• _AIM OF THE EXERCISE_
Return an exact copy of the entries, skipping any picture you find.
=== DATASET CONTENT ===
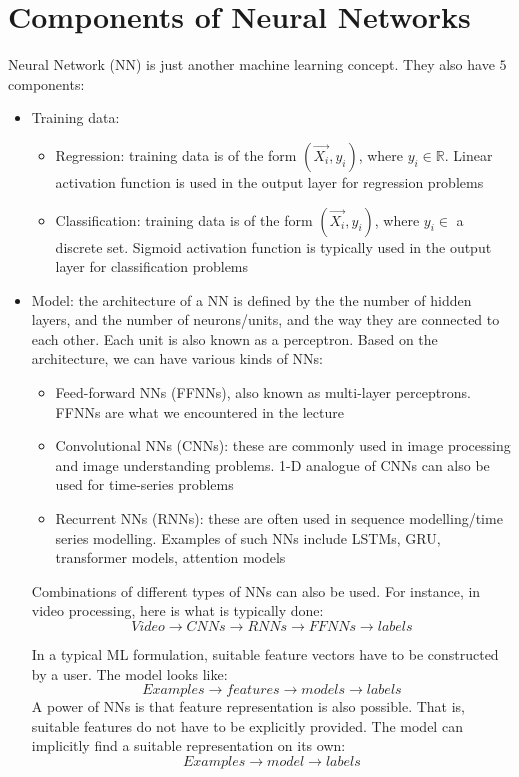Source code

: \documentclass[11pt, twosides]{article}
\begin{document}
\section{Components of Neural Networks}

Neural Network (NN) is just another machine learning concept. They also have $5$ components:

\begin{itemize}
    \item Training data:
    \begin{itemize}
        \item Regression: training data is of the form $\left(\Vec{X_i}, y_i \right)$, where $y_i \in \mathbb{R}$. Linear activation function is used in the output layer for regression problems
        \item Classification: training data is of the form $\left(\Vec{X_i}, y_i \right)$, where $y_i \in$ a discrete set. Sigmoid activation function is typically used in the output layer for classification problems
    \end{itemize}
    
    \item Model: the architecture of a NN is defined by the the number of hidden layers, and the number of neurons/units, and the way they are connected to each other. Each unit is also known as a perceptron. Based on the architecture, we can have various kinds of NNs:
    \begin{itemize}
        \item Feed-forward NNs (FFNNs), also known as multi-layer perceptrons. FFNNs are what we encountered in the lecture
        \item Convolutional NNs (CNNs): these are commonly used in image processing and image understanding problems. 1-D analogue of CNNs can also be used for time-series problems
        \item Recurrent NNs (RNNs): these are often used in sequence modelling/time series modelling. Examples of such NNs include LSTMs, GRU, transformer models, attention models
    \end{itemize}
    Combinations of different types of NNs can also be used. For instance, in video processing, here is what is typically done:
    $$Video \rightarrow CNNs \rightarrow RNNs \rightarrow FFNNs \rightarrow labels$$
    
    In a typical ML formulation, suitable feature vectors have to be constructed by a user. The model looks like: 
    $$Examples \rightarrow features \rightarrow models \rightarrow labels$$
    A power of NNs is that feature representation is also possible. That is, suitable features do not have to be explicitly provided. The model can implicitly find a suitable representation on its own:
    $$Examples \rightarrow model \rightarrow labels$$
    

\end{itemize}
\end{document}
===
• _EXERCISE ANSWER_
Source code

: \documentclass[11pt, twosides]{article}
\begin{document}
\section{Components of Neural Networks}

Neural Network (NN) is just another machine learning concept. They also have $5$ components:

\begin{itemize}
    \item Training data:
    \begin{itemize}
        \item Regression: training data is of the form $\left(\Vec{X_i}, y_i \right)$, where $y_i \in \mathbb{R}$. Linear activation function is used in the output layer for regression problems
        \item Classification: training data is of the form $\left(\Vec{X_i}, y_i \right)$, where $y_i \in$ a discrete set. Sigmoid activation function is typically used in the output layer for classification problems
    \end{itemize}
    
    \item Model: the architecture of a NN is defined by the the number of hidden layers, and the number of neurons/units, and the way they are connected to each other. Each unit is also known as a perceptron. Based on the architecture, we can have various kinds of NNs:
    \begin{itemize}
        \item Feed-forward NNs (FFNNs), also known as multi-layer perceptrons. FFNNs are what we encountered in the lecture
        \item Convolutional NNs (CNNs): these are commonly used in image processing and image understanding problems. 1-D analogue of CNNs can also be used for time-series problems
        \item Recurrent NNs (RNNs): these are often used in sequence modelling/time series modelling. Examples of such NNs include LSTMs, GRU, transformer models, attention models
    \end{itemize}
    Combinations of different types of NNs can also be used. For instance, in video processing, here is what is typically done:
    $$Video \rightarrow CNNs \rightarrow RNNs \rightarrow FFNNs \rightarrow labels$$
    
    In a typical ML formulation, suitable feature vectors have to be constructed by a user. The model looks like: 
    $$Examples \rightarrow features \rightarrow models \rightarrow labels$$
    A power of NNs is that feature representation is also possible. That is, suitable features do not have to be explicitly provided. The model can implicitly find a suitable representation on its own:
    $$Examples \rightarrow model \rightarrow labels$$
    

\end{itemize}
\end{document}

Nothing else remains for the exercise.